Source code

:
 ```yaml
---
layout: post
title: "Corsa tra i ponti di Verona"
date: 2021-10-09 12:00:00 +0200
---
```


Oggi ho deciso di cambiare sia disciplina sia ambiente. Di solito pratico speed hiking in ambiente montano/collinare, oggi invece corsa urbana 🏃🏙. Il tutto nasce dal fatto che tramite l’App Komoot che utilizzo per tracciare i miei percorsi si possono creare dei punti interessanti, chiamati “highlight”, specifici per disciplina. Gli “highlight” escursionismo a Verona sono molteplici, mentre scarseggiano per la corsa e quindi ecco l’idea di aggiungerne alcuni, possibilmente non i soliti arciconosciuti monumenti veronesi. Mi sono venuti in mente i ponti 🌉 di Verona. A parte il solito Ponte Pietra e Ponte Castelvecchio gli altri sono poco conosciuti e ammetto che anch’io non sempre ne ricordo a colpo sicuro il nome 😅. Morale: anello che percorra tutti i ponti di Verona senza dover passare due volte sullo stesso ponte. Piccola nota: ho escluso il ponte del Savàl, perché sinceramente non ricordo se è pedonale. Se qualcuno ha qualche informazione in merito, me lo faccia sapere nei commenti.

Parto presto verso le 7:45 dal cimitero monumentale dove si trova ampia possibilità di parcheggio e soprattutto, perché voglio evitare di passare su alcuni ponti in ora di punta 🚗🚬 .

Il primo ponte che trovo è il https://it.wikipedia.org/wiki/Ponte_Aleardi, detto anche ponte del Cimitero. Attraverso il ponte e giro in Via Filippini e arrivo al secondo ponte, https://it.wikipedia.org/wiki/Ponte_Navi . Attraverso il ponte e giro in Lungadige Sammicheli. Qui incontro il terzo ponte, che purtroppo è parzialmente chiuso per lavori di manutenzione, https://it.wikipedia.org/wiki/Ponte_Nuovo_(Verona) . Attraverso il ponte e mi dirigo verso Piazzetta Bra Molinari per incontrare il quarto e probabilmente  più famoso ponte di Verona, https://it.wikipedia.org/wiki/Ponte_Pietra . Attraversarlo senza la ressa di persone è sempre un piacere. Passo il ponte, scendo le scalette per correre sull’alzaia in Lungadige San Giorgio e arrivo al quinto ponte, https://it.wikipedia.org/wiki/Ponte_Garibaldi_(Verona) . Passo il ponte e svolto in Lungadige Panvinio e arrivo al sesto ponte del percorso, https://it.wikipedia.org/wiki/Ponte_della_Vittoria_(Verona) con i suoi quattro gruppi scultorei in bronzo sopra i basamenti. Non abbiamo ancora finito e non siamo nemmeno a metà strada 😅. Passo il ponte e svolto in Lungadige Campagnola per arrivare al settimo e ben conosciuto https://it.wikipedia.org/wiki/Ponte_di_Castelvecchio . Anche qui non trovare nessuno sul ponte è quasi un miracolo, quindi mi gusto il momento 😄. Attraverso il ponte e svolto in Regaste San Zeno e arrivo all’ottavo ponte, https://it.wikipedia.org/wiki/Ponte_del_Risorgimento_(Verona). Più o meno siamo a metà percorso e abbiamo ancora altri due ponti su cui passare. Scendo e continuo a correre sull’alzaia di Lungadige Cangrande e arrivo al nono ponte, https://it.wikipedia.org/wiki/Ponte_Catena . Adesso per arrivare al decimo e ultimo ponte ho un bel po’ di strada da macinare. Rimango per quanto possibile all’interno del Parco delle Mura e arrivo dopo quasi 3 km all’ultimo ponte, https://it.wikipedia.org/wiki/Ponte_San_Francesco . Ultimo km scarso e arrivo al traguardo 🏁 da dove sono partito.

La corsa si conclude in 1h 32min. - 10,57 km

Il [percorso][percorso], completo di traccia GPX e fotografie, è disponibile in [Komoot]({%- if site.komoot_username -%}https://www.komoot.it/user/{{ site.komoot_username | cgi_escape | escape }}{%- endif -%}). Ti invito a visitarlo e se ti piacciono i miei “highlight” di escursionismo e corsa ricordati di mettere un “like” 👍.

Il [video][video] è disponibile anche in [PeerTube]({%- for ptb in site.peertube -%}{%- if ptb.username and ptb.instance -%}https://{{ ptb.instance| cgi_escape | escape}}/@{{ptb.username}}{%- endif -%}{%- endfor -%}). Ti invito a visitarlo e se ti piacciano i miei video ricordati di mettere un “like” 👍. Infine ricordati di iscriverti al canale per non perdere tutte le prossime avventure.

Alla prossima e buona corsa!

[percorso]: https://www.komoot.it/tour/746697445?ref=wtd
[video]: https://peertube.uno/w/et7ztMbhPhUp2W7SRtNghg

▶ [DESCRIPTION OF THE TASK] Your answer should consist only of the lines above between the line holding "Oggi ho deciso" and the line holding "Parto presto verso", inclusive, each transcribed exactly.

▶ [EXPECTED OUTPUT]
Oggi ho deciso di cambiare sia disciplina sia ambiente. Di solito pratico speed hiking in ambiente montano/collinare, oggi invece corsa urbana 🏃🏙. Il tutto nasce dal fatto che tramite l’App Komoot che utilizzo per tracciare i miei percorsi si possono creare dei punti interessanti, chiamati “highlight”, specifici per disciplina. Gli “highlight” escursionismo a Verona sono molteplici, mentre scarseggiano per la corsa e quindi ecco l’idea di aggiungerne alcuni, possibilmente non i soliti arciconosciuti monumenti veronesi. Mi sono venuti in mente i ponti 🌉 di Verona. A parte il solito Ponte Pietra e Ponte Castelvecchio gli altri sono poco conosciuti e ammetto che anch’io non sempre ne ricordo a colpo sicuro il nome 😅. Morale: anello che percorra tutti i ponti di Verona senza dover passare due volte sullo stesso ponte. Piccola nota: ho escluso il ponte del Savàl, perché sinceramente non ricordo se è pedonale. Se qualcuno ha qualche informazione in merito, me lo faccia sapere nei commenti.

Parto presto verso le 7:45 dal cimitero monumentale dove si trova ampia possibilità di parcheggio e soprattutto, perché voglio evitare di passare su alcuni ponti in ora di punta 🚗🚬 .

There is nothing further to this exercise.